The International Trade Secretary will later this month relocate to “Room 39”, the renowned base of the Naval Intelligence Division where the James Bond creator was stationed during the Second World War.

Codenamed 17F, he was the right-hand man of Rear Admiral John Godfrey who was later the inspiration for his character M, and was credited as the brains behind a series of daring proposals.

Behind the walls of the turreted, handsome red brick and Portland stone facade of the Old Admiralty, Lieutenant-commander Fleming helped devise Operation Mincemeat. The plan to hoodwink the Germans by furnishing a corpse in Spain with papers describing a fake Allied plan to invade Greece was a success.

Although operating in a markedly different context today, Ms Truss will nonetheless hope to mirror some of the attributes of the feted naval intelligence officer-turned-novelist, who was branded by one colleague a “skilled fixer and a vigorous showman”.

The Old Admiralty Building will be an impressive address for the Department to work from
The Old Admiralty Building will be an impressive address for the Department to work from

She may wish to stop short of matching his reputation as a salesman, however, despite her determination to boost British exports.

“Fleming is charming to be with, but would sell his own grandmother,” concluded his fellow spy Ewen Montagu.

Ahead of her move across Whitehall, James Bond-fan Ms Truss has joked to friends that while the famous fictional spy had a “licence to kill”, she boasts a “licence to trade”.

An ally said that she plans to capitalise on the literary heritage of her new digs: “We’re quite keen to do some sort of James Bond-themed export stunt at some point - it fits with Liz’s vision for using trade to project Global Britain and leveraging our soft cultural power.”

In the 1940s the office, which overlooks Horse Guards Parade and the garden of No 10 Downing Street, had a decidedly masculine atmosphere: packed with men and the thick fug of cigarette smoke.

From later this month it will take on a different aspect. Not only will its most senior inhabitant be a woman, but its walls will be plastered with pieces by female artists.

Ms Truss, who presides over the women and equalities brief as well as the trade portfolio, has chosen a series of works to hang in it from the Government art collection, which is also housed in the Old Admiralty.

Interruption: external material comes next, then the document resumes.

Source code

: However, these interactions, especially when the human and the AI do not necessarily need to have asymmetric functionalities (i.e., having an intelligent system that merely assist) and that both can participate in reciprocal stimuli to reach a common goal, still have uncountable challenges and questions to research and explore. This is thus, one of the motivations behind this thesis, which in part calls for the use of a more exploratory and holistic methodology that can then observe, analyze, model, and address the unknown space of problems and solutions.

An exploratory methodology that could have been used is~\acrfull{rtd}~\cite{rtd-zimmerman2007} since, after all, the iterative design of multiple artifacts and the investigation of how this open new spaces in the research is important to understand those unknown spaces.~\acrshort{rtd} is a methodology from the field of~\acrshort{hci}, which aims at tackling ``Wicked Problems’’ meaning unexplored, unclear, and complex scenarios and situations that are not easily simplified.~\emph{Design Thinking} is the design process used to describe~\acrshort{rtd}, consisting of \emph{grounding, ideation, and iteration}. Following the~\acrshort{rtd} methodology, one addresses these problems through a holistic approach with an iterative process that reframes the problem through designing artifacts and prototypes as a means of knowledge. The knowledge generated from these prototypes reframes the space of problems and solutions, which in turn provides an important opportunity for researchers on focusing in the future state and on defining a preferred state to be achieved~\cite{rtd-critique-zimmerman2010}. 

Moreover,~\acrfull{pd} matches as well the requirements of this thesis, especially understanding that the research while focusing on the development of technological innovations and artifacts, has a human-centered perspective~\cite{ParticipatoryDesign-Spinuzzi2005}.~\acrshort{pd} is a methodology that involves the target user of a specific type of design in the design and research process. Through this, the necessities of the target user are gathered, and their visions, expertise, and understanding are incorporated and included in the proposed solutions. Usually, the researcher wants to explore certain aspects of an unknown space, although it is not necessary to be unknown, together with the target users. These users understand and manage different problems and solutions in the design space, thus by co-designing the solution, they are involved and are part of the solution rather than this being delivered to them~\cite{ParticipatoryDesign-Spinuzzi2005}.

A print named “Women at work” by Margaret Calvert, who was the original designer of roadmap signage in the 1960s, will hang in her office.

She has selected a series of other abstract and modern pieces, mainly by female artists, including Louise Giovanelli, Martine Poppe, Andrea Buttner and Melanie Manchot.

Alongside Ms Truss, 2,000 civil servants will be relocating to the building under a programme to consolidate Department for International Trade (DIT) staff, who are currently dispersed among four separate sites.

The overhaul coincides with the launch of new Government trade and investment hubs in Wales, Northern Ireland and Darlington, following the success of a pilot hub set up in Edinburgh last year.

Ms Truss has ambitions for DIT to “move out of the shadow of the Foreign Office”, where she and her political team are currently based, and for her department to gain “more of the prominence and profile it deserves post-Brexit”, according to her ally.

It should be one of the world’s top trade departments, on a par with the Office of the US Trade Representative, she believes.

The Government source close to her said: “The department has had a great 18 months, but it’s hindered by being split between multiple locations and not having a permanent home.

“The move to Old Admiralty will help bring the department closer together both operationally and geographically, and create a stronger sense of a single team.

“She sees it as an elite trade negotiation function, with strategic export and investment arms that play a key role in delivering domestic political priorities like levelling-up.”